The Board of Directors has set March 28, 2008 as the record
date for our annual meeting. Shareholders are invited to attend
our annual meeting. WE ARE NOT ASKING YOU FOR A PROXY AND YOU
ARE REQUESTED NOT TO SEND US A PROXY.
By Order of the Board of Directors
Catherine M. Reynolds
Corporate Secretary
Consumers Energy Company
One Energy Plaza
Jackson, Michigan 49201
April 11, 2008
INFORMATION
STATEMENT
INTRODUCTION
This Information Statement is furnished by the Board of
Directors of Consumers Energy Company (Consumers) in
connection with the annual meeting of shareholders to be held on
May 16, 2008.
As of March 28, 2008, Consumers outstanding common
stock ($10 par value) and preferred stock ($100 par
value) consisted of 84,108,789 shares of common stock held
by CMS Energy Corporation (CMS) and
441,599 shares of preferred stock held by the public
(except the directors holdings noted below). Holders of
preferred and common stock are entitled to one vote for each
share and shareholders have cumulative voting rights for the
election of directors. That is, holders of preferred and common
shares are entitled to cast as many votes as equal the number of
shares held multiplied by the number of directors to be elected
(eleven this year), and they may cast all of such votes for a
single nominee or distribute them among any two or more nominees
as they choose.
While all shareholders are cordially invited to attend the
annual meeting, WE ARE NOT ASKING YOU FOR A PROXY AND YOU ARE
REQUESTED NOT TO SEND US A PROXY. We have been
advised that all 84,108,789 Consumers common shares held by CMS
(99.5% of the Consumers shares entitled to vote) will be voted
in favor of the proposed directors, thus assuring their
election, as well as in favor of the other proposal(s)
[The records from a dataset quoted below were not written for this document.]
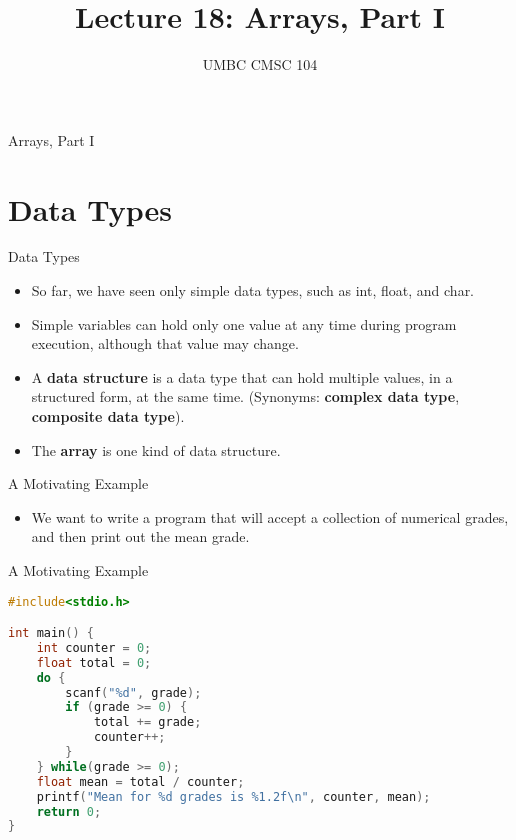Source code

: \documentclass[graphics]{beamer}
\title{Lecture 18: Arrays, Part I}
\author{UMBC CMSC 104}
\date{}
\begin{document}
\begin{frame}{}
\centering
    Arrays, Part I
\end{frame}

\frame{\tableofcontents}

\section{Data Types}
\begin{frame}{Data Types}
    \begin{itemize}
        \item So far, we have seen only simple data types, such as int, float, and char.
        \item Simple variables can hold only one value at any time during program execution, although that value may change.
        \item A \textbf{data structure} is a data type that can hold multiple values, in a structured form, at the same time.  (Synonyms:  \textbf{complex data type}, \textbf{composite data type}).
        \item The \textbf{array} is one kind of data structure.
    \end{itemize}
\end{frame}

\begin{frame}{A Motivating Example}
    \begin{itemize}
        \item We want to write a program that will accept a collection of numerical grades, and then print out the mean grade.
    \end{itemize}
\end{frame}

\begin{frame}[fragile]{A Motivating Example}
    \begin{lstlisting}[language=C,basicstyle=\footnotesize,keywordstyle=\color{blue},commentstyle=\color{green},showstringspaces=false,stringstyle=\color{red}]
#include<stdio.h>

int main() {
    int counter = 0;
    float total = 0;
    do {
        scanf("%d", grade);
        if (grade >= 0) {
            total += grade;
            counter++;
        }
    } while(grade >= 0);
    float mean = total / counter;
    printf("Mean for %d grades is %1.2f\n", counter, mean);
    return 0;
}
    \end{lstlisting}
\end{frame}
\end{document}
recommended by the Consumers Board of Directors.
To the knowledge of management, no person or entity except CMS
owns beneficially more than 5% of any class of Consumers
outstanding voting securities. Messrs. Pierre, Way,
Whipple, and Yasinsky each own 10 shares of the preferred
stock of Consumers.
The determination of approval of corporate action by the
shareholders is based on votes for and
against. Abstentions and broker discretionary votes
are not counted as against votes but are counted in
the determination of a quorum.
INCORPORATION BY
REFERENCE CMS PROXY STATEMENT
Please refer to the enclosed CMS proxy statement dated
April 11, 2008 for information regarding the nominees for
directors and the other proposal(s) being voted on by
Consumers shareholders, as well as the committees of the
Board of Directors, compensation of directors and executive
officers and various other 2008 information statement
disclosures. This information appears beginning with the heading
CORPORATE GOVERNANCE in the CMS proxy statement and
is incorporated by reference herein.
BOARD AND
COMMITTEE INFORMATION
The Consumers Board of Directors met 10 (one of which was
a telephone conference call) times during 2007. All incumbent
directors attended or participated in more than 75% of the
Consumers Board and assigned committee meetings during
2007. Our Corporate Governance Principles state the Boards
expectation that all Board members attend all scheduled board
and committee meetings, as well as the annual meeting of
shareholders. All Board members attended the 2007 annual meeting
of shareholders.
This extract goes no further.